• How to complete this task:
Copy every record exactly.

*** Opening Supplied records ***

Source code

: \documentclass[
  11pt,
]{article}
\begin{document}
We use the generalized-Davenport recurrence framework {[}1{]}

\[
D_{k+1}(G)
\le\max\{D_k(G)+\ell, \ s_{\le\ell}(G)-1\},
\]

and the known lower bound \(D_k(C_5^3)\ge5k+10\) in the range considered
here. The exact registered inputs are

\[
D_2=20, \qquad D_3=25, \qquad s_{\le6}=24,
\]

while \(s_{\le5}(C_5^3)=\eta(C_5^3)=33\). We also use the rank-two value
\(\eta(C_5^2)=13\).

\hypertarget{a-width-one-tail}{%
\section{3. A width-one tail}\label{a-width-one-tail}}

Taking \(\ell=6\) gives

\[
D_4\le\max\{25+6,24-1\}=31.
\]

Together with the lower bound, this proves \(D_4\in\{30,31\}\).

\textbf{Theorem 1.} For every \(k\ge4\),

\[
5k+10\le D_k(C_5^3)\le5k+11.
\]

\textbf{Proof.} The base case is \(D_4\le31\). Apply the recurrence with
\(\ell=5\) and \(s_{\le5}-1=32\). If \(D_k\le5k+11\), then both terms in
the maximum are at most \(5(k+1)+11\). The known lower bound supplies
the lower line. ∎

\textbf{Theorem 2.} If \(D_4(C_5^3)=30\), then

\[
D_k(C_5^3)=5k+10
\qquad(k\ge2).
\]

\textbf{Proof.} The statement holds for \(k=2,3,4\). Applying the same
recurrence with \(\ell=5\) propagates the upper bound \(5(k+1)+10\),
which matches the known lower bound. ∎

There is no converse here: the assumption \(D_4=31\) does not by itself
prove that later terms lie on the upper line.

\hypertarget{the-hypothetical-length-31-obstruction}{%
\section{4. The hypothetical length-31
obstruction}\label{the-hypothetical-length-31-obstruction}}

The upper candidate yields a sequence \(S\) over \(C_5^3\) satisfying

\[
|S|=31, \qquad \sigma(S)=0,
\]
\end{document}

*** Closing Supplied records ***

• Solution:
Source code

: \documentclass[
  11pt,
]{article}
\begin{document}
We use the generalized-Davenport recurrence framework {[}1{]}

\[
D_{k+1}(G)
\le\max\{D_k(G)+\ell, \ s_{\le\ell}(G)-1\},
\]

and the known lower bound \(D_k(C_5^3)\ge5k+10\) in the range considered
here. The exact registered inputs are

\[
D_2=20, \qquad D_3=25, \qquad s_{\le6}=24,
\]

while \(s_{\le5}(C_5^3)=\eta(C_5^3)=33\). We also use the rank-two value
\(\eta(C_5^2)=13\).

\hypertarget{a-width-one-tail}{%
\section{3. A width-one tail}\label{a-width-one-tail}}

Taking \(\ell=6\) gives

\[
D_4\le\max\{25+6,24-1\}=31.
\]

Together with the lower bound, this proves \(D_4\in\{30,31\}\).

\textbf{Theorem 1.} For every \(k\ge4\),

\[
5k+10\le D_k(C_5^3)\le5k+11.
\]

\textbf{Proof.} The base case is \(D_4\le31\). Apply the recurrence with
\(\ell=5\) and \(s_{\le5}-1=32\). If \(D_k\le5k+11\), then both terms in
the maximum are at most \(5(k+1)+11\). The known lower bound supplies
the lower line. ∎

\textbf{Theorem 2.} If \(D_4(C_5^3)=30\), then

\[
D_k(C_5^3)=5k+10
\qquad(k\ge2).
\]

\textbf{Proof.} The statement holds for \(k=2,3,4\). Applying the same
recurrence with \(\ell=5\) propagates the upper bound \(5(k+1)+10\),
which matches the known lower bound. ∎

There is no converse here: the assumption \(D_4=31\) does not by itself
prove that later terms lie on the upper line.

\hypertarget{the-hypothetical-length-31-obstruction}{%
\section{4. The hypothetical length-31
obstruction}\label{the-hypothetical-length-31-obstruction}}

The upper candidate yields a sequence \(S\) over \(C_5^3\) satisfying

\[
|S|=31, \qquad \sigma(S)=0,
\]
\end{document}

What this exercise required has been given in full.